One thing that stood out to me from this incident was that we have a charge to be what God made man to be. The Bible speaks of man as made in the "image and likeness" of God, but this likeness has been generally understood to be mortal and material. Christian Science understands that the image of God must be like God. And since God is Spirit, since He is Truth, and Life, and Love, this likeness is truthful, perfect, sinless, whole, and entirely spiritual. God didn't make man to be His unlikeness, to be a mortal wrongdoer. We have to prove this fact and work to rid ourselves of what is unlike God so that what is good and true can flourish to His glory.

This change in thought is accomplished by gaining spiritual self-knowledge. Identifying ourselves as God's likeness and living what we know to be spiritually true show forth the man of God's creating.
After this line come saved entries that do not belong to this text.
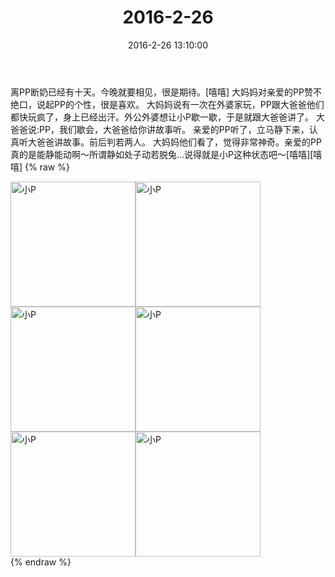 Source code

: ﻿---
title: 2016-2-26
date: 2016-2-26 13:10:00
tags:
categories: 妈妈
---
离PP断奶已经有十天。今晚就要相见，很是期待。[嘻嘻]
大妈妈对亲爱的PP赞不绝口，说起PP的个性，很是喜欢。
大妈妈说有一次在外婆家玩，PP跟大爸爸他们都快玩疯了，身上已经出汗。外公外婆想让小P歇一歇，于是就跟大爸爸讲了。
大爸爸说:PP，我们歇会，大爸爸给你讲故事听。
亲爱的PP听了，立马静下来，认真听大爸爸讲故事。前后判若两人。
大妈妈他们看了，觉得非常神奇。亲爱的PP真的是能静能动啊～所谓静如处子动若脱兔…说得就是小P这种状态吧～[嘻嘻][嘻嘻]
{% raw %}
<div style="width:500 px">
<div style="float:left; width:100 px"><img src="/images/微信图片_20171012133508.jpg" width="200" alt="小P"></div>
<div style="float:left; width:100 px"><img src="/images/微信图片_20171012133517.jpg" width="200" alt="小P"></div>
<div style="float:left; width:100 px"><img src="/images/微信图片_20171012133525.jpg" width="200" alt="小P"></div>
<div style="float:left; width:100 px"><img src="/images/微信图片_20171012133533.jpg" width="200" alt="小P"></div>
<div style="float:left; width:100 px"><img src="/images/微信图片_20171012133540.jpg" width="200" alt="小P"></div>
<div style="float:left; width:100 px"><img src="/images/微信图片_20171012133548.jpg" width="200" alt="小P"></div>
<div style="clear:both"></div>
</div>
{% endraw %} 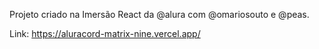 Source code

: Projeto criado na Imersão React da @alura com @omariosouto e @peas.

Link: https://aluracord-matrix-nine.vercel.app/
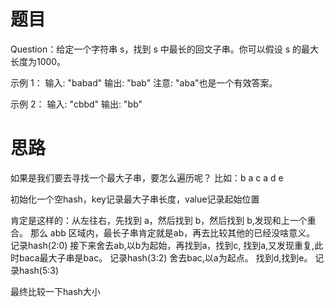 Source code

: # 题目
Question：给定一个字符串 s，找到 s 中最长的回文子串。你可以假设 s 的最大长度为1000。

示例 1：
输入: "babad"
输出: "bab"
注意: "aba"也是一个有效答案。

示例 2：
输入: "cbbd"
输出: "bb"


# 思路
如果是我们要去寻找一个最大子串，要怎么遍历呢？ 比如：b a c a d e

初始化一个空hash，key记录最大子串长度，value记录起始位置

肯定是这样的：从左往右，先找到 a，然后找到 b，然后找到 b,发现和上一个重合。 那么 abb 区域内，最长子串肯定就是ab，再去比较其他的已经没啥意义。
记录hash(2:0)
接下来舍去ab,以b为起始，再找到a，找到c, 找到a,又发现重复,此时baca最大子串是bac。
记录hash(3:2)
舍去bac,以a为起点。 找到d,找到e。
记录hash(5:3)

最终比较一下hash大小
Fraud and deceit are not Godlike qualities and would, if they could, keep us from bringing out our true selfhood as divine image. Trustworthiness is a quality that gives a glimpse of man as God's image and likeness.

All of this brings home the necessity for much self-reliant endeavor to live as the Father's image. We need to demonstrate in all areas of life the expression of the divine ideal in integrity and fidelity. But perhaps in no area is it so important as that involving the trust of others—the trust placed in us as parents, as employers and employees, as husbands and wives, and even as children. Willingness to be faithful to God in bringing out His image and likeness in our thought fulfills that trust. Through thick and thin, through better and worse, this fidelity elevates family, church, and society. This elevation is the deeper purpose of our lives.
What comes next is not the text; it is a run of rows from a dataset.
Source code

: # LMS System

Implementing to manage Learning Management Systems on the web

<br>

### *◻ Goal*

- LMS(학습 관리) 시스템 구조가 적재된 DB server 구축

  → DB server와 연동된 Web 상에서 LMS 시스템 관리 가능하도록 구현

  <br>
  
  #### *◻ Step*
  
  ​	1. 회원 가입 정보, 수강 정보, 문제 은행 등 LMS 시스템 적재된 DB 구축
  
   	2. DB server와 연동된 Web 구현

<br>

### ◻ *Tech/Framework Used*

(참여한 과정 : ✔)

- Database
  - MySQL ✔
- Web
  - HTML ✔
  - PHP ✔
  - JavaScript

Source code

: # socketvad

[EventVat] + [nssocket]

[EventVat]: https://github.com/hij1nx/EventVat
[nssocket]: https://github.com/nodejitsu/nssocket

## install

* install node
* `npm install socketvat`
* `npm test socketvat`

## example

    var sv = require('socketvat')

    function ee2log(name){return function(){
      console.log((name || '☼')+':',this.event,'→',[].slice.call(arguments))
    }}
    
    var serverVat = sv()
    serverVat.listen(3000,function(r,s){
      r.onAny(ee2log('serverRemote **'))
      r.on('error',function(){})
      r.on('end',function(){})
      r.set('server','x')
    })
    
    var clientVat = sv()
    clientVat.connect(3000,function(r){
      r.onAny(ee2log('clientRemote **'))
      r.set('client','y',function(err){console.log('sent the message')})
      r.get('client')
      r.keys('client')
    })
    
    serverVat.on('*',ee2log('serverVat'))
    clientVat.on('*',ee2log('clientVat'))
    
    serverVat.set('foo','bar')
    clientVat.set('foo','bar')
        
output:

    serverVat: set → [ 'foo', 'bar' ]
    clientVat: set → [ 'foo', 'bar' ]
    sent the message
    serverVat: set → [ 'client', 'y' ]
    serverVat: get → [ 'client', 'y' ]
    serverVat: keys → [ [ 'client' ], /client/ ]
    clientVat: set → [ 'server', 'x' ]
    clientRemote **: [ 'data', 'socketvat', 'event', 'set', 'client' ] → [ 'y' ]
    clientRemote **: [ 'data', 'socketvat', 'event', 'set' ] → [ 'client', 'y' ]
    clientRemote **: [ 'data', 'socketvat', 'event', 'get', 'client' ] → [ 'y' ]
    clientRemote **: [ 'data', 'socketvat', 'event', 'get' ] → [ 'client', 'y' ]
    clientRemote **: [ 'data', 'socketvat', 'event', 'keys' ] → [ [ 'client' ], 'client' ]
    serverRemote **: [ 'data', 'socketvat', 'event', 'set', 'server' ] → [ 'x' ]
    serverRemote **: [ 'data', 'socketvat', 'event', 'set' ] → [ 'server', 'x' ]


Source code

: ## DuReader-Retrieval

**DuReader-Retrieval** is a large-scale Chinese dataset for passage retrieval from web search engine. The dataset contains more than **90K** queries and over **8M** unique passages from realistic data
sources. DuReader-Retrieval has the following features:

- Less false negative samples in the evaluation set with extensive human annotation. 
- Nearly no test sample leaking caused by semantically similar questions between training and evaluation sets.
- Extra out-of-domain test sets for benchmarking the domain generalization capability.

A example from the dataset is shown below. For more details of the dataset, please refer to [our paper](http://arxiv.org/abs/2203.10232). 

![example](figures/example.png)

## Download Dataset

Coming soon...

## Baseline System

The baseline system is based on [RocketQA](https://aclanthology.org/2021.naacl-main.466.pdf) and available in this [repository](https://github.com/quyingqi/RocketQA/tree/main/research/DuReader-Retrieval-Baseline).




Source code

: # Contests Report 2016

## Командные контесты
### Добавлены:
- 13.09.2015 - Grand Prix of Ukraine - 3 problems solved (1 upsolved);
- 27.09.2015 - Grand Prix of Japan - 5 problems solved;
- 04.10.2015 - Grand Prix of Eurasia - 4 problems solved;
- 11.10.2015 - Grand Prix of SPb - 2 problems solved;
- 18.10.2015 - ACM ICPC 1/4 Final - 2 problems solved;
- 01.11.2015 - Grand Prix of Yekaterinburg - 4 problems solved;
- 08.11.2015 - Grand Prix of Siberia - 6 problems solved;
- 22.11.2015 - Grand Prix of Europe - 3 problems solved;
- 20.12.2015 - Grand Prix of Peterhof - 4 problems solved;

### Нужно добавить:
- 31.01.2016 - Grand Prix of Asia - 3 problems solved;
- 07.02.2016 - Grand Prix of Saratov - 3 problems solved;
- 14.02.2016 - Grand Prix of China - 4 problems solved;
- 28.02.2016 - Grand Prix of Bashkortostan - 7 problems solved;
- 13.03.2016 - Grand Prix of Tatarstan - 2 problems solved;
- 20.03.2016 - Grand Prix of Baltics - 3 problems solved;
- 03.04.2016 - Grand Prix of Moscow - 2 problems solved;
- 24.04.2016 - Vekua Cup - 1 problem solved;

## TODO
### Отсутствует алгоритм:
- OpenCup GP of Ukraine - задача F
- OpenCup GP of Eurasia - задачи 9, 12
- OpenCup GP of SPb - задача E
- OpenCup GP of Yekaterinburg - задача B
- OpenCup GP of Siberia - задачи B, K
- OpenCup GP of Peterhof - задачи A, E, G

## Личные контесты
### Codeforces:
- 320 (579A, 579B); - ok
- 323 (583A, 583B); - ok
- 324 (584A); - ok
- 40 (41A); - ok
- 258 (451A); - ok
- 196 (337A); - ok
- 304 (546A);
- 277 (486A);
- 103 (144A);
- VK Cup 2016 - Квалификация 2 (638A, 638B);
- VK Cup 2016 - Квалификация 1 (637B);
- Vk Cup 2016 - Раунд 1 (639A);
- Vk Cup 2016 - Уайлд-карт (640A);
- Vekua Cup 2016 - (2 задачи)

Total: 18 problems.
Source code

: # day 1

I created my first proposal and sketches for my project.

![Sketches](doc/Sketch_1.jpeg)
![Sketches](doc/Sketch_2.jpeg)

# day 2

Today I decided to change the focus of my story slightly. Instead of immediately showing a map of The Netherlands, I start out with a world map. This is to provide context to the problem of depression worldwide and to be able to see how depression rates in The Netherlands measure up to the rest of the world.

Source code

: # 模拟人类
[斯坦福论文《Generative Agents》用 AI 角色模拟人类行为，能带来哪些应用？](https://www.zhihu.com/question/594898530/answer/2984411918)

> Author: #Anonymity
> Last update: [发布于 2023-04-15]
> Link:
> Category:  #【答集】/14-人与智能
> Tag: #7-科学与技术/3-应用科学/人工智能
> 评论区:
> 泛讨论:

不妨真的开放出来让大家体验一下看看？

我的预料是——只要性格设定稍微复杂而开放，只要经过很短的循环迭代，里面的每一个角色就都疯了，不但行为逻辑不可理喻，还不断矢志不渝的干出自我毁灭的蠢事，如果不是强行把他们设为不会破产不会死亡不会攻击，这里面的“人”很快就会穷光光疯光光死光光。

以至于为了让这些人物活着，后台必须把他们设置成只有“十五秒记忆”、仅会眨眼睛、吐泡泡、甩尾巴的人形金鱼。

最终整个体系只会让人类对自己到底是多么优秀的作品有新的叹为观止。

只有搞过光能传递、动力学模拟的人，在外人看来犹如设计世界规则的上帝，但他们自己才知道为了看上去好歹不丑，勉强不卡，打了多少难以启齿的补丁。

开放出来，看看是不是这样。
And what more can we give to our families than to love them enough to see each as he is in God's eyes? What deeper love can we give our husband or wife than to be wedded to the true idea of man as God's child? Can we serve the Church of Christ, Scientist, better than to be utterly loyal to the spiritual vision of its Founder, Mrs. Eddy? And what greater love could we show others than to do all we possible can to heal discord, envy, and injustice, instead of simply fleeing or complaining? The love that hunkers down for the long haul, even though it might seem easier to give up, reflects reliable, trustworthy love of God. This love gives a glimpse of the man God made in His image, the image of Love.
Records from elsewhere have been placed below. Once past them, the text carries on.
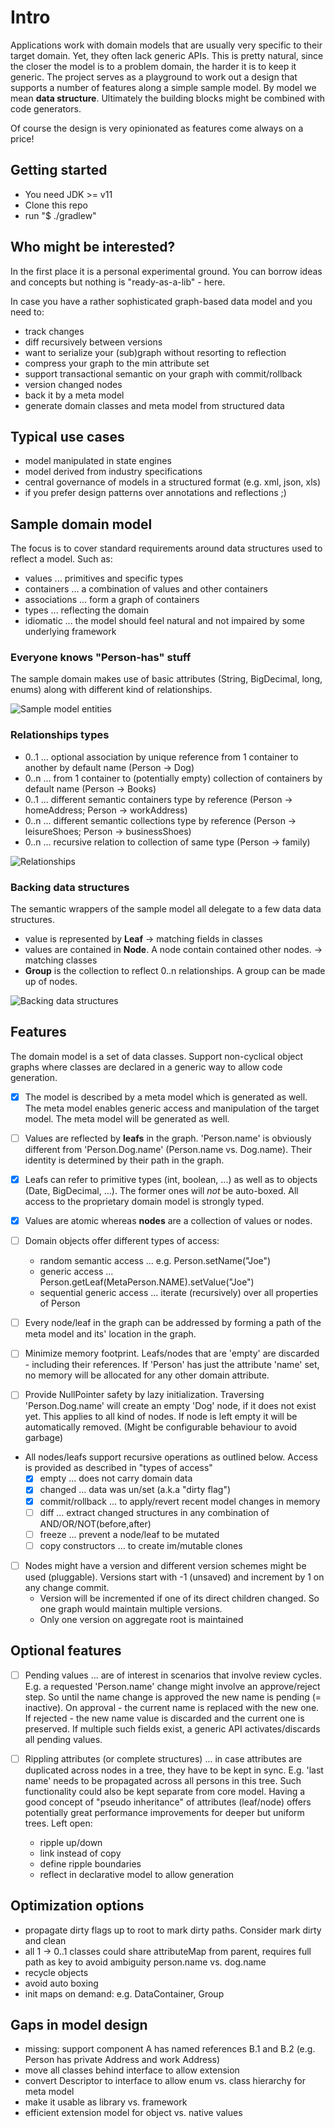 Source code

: # Intro
Applications work with domain models that are usually very specific to their target domain. Yet, they
often lack generic APIs. This is pretty natural, since the closer the model is to a problem domain, 
the harder it is to keep it generic.
The project serves as a playground to work out a design that supports a number of features along a
simple sample model. By model we mean **data structure**.
Ultimately the building blocks might be combined with code generators.

Of course the design is very opinionated as features come always on a price!

## Getting started
- You need JDK >= v11
- Clone this repo
- run "$ ./gradlew"

## Who might be interested?
In the first place it is a personal experimental ground. You can borrow ideas and concepts but 
nothing is "ready-as-a-lib" - here.

In case you have a rather sophisticated graph-based data model and you need to:
- track changes
- diff recursively between versions
- want to serialize your (sub)graph without resorting to reflection
- compress your graph to the min attribute set
- support transactional semantic on your graph with commit/rollback
- version changed nodes
- back it by a meta model
- generate domain classes and meta model from structured data


## Typical use cases
- model manipulated in state engines
- model derived from industry specifications
- central governance of models in a structured format (e.g. xml, json, xls)
- if you prefer design patterns over annotations and reflections ;)


## Sample domain model
The focus is to cover standard requirements around data structures used to reflect a model. 
Such as:
- values ... primitives and specific types
- containers ... a combination of values and other containers
- associations ... form a graph of containers
- types ... reflecting the domain
- idiomatic ... the model should feel natural and not impaired by some underlying framework

### Everyone knows "Person-has" stuff
The sample domain makes use of basic attributes (String, BigDecimal, long, enums) along with 
different kind of relationships.
 
![Sample model entities](./doc/pics/1_small.png)

### Relationships types
- 0..1 ... optional association by unique reference from 1 container to another by default name (Person -> Dog)
- 0..n ... from 1 container to (potentially empty) collection of containers by default name (Person -> Books) 
- 0..1 ... different semantic containers type by reference (Person -> homeAddress; Person -> workAddress)
- 0..n ... different semantic collections type by reference (Person -> leisureShoes; Person -> businessShoes)
- 0..n ... recursive relation to collection of same type (Person -> family)

![Relationships](./doc/pics/2_small.png)

### Backing data structures

The semantic wrappers of the sample model all delegate to a few data data structures. 
- value is represented by **Leaf** -> matching fields in classes
- values are contained in **Node**. A node contain contained other nodes. -> matching classes
- **Group** is the collection to reflect 0..n relationships. A group can be made up of nodes. 

![Backing data structures](./doc/pics/3_small.png)


## Features
The domain model is a set of data classes. Support non-cyclical object graphs where classes are 
declared in a generic way to allow code generation.

- [x] The model is described by a meta model which is generated as well. The meta model 
    enables generic access and manipulation of the target model. The meta model will be generated as 
    well.

- [ ] Values are reflected by **leafs** in the graph. 'Person.name' is obviously different from 
    'Person.Dog.name' (Person.name vs. Dog.name). Their identity is determined by their path in the 
    graph. 

- [x] Leafs can refer to primitive types (int, boolean, ...) as well as to objects (Date, 
    BigDecimal, ...). The former ones will _not_ be auto-boxed. All access to the proprietary domain 
    model is strongly typed.

- [x] Values are atomic whereas **nodes** are a collection of values or nodes.

- [ ] Domain objects offer different types of access:
    - random semantic access ... e.g. Person.setName("Joe")
    - generic access ... Person.getLeaf(MetaPerson.NAME).setValue("Joe")
    - sequential generic access ... iterate (recursively) over all properties of Person

- [ ] Every node/leaf in the graph can be addressed by forming a path of the meta model and its' 
    location in the graph.

- [ ] Minimize memory footprint. Leafs/nodes that are 'empty' are discarded - including 
    their references. If 'Person' has just the attribute 'name' set, no memory will be allocated for 
    any other domain attribute. 

- [ ] Provide NullPointer safety by lazy initialization. Traversing 'Person.Dog.name' will create an 
    empty 'Dog' node, if it does not exist yet. This applies to all kind of nodes. If node is left 
    empty it will be automatically removed. (Might be configurable behaviour to avoid garbage) 
 
- All nodes/leafs support recursive operations as outlined below. Access is provided as described in 
    "types of access"
    - [x] empty ... does not carry domain data
    - [x] changed ... data was un/set (a.k.a "dirty flag")
    - [x] commit/rollback ... to apply/revert recent model changes in memory
    - [ ] diff ... extract changed structures in any combination of AND/OR/NOT(before,after)
    - [ ] freeze ... prevent a node/leaf to be mutated
    - [ ] copy constructors ... to create im/mutable clones
    
- [ ] Nodes might have a version and different version schemes might be used (pluggable). 
    Versions start with -1 (unsaved) and increment by 1 on any change commit.
    - Version will be incremented if one of its direct children changed. So one graph would maintain
        multiple versions.
    - Only one version on aggregate root is maintained
 
## Optional features
- [ ] Pending values ... are of interest in scenarios that involve review cycles.
    E.g. a requested 'Person.name' change might involve an approve/reject step. So until the name 
    change is approved the new name is pending (= inactive). On approval - the current name is replaced 
    with the new one. If rejected - the new name value is discarded and the current one is preserved. 
    If multiple such fields exist, a generic API activates/discards all pending values.

- [ ] Rippling attributes (or complete structures) ... in case attributes are duplicated across nodes
    in a tree, they have to be kept in sync. E.g. 'last name' needs to be propagated across all persons
    in this tree. Such functionality could also be kept separate from core model. Having a good concept
    of "pseudo inheritance" of attributes (leaf/node) offers potentially great performance improvements 
    for deeper but uniform trees. Left open:
    - ripple up/down
    - link instead of copy
    - define ripple boundaries
    - reflect in declarative model to allow generation
   

## Optimization options
- propagate dirty flags up to root to mark dirty paths. Consider mark dirty and clean
- all 1 -> 0..1 classes could share attributeMap from parent, requires full path as key 
    to avoid ambiguity person.name vs. dog.name
- recycle objects
- avoid auto boxing
- init maps on demand: e.g. DataContainer, Group

## Gaps in model design
- missing: support component A has named references B.1 and B.2 
  (e.g. Person has private Address and work Address)
- move all classes behind interface to allow extension
- convert Descriptor to interface to allow enum vs. class hierarchy for meta model
- make it usable as library vs. framework
- efficient extension model for object vs. native values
"Trustworthiness," explains Science and Health by Mrs. Eddy, "is the foundation of enlightened faith." There is nothing like the trustworthy representation of God in goodness, Love in kindness, or Life in exuberant vitality, to light up our understanding of God's perfect presence in our lives. If we can be counted on to express God's goodness, wisdom, and lovingkindness (for instance), and know that these are of God and not self-generated, then our faith is solid indeed.

What of our faith if we're faced with a situation that we don't want to deal with? One that calls for qualities we're quite sure we can't express, or don't want to? What of our faith when God doesn't seem to be present at all? Sometimes such a situation is the very means by which we learn untold lessons of God's ever-presence and of the divine power that maintains His image, or reflection.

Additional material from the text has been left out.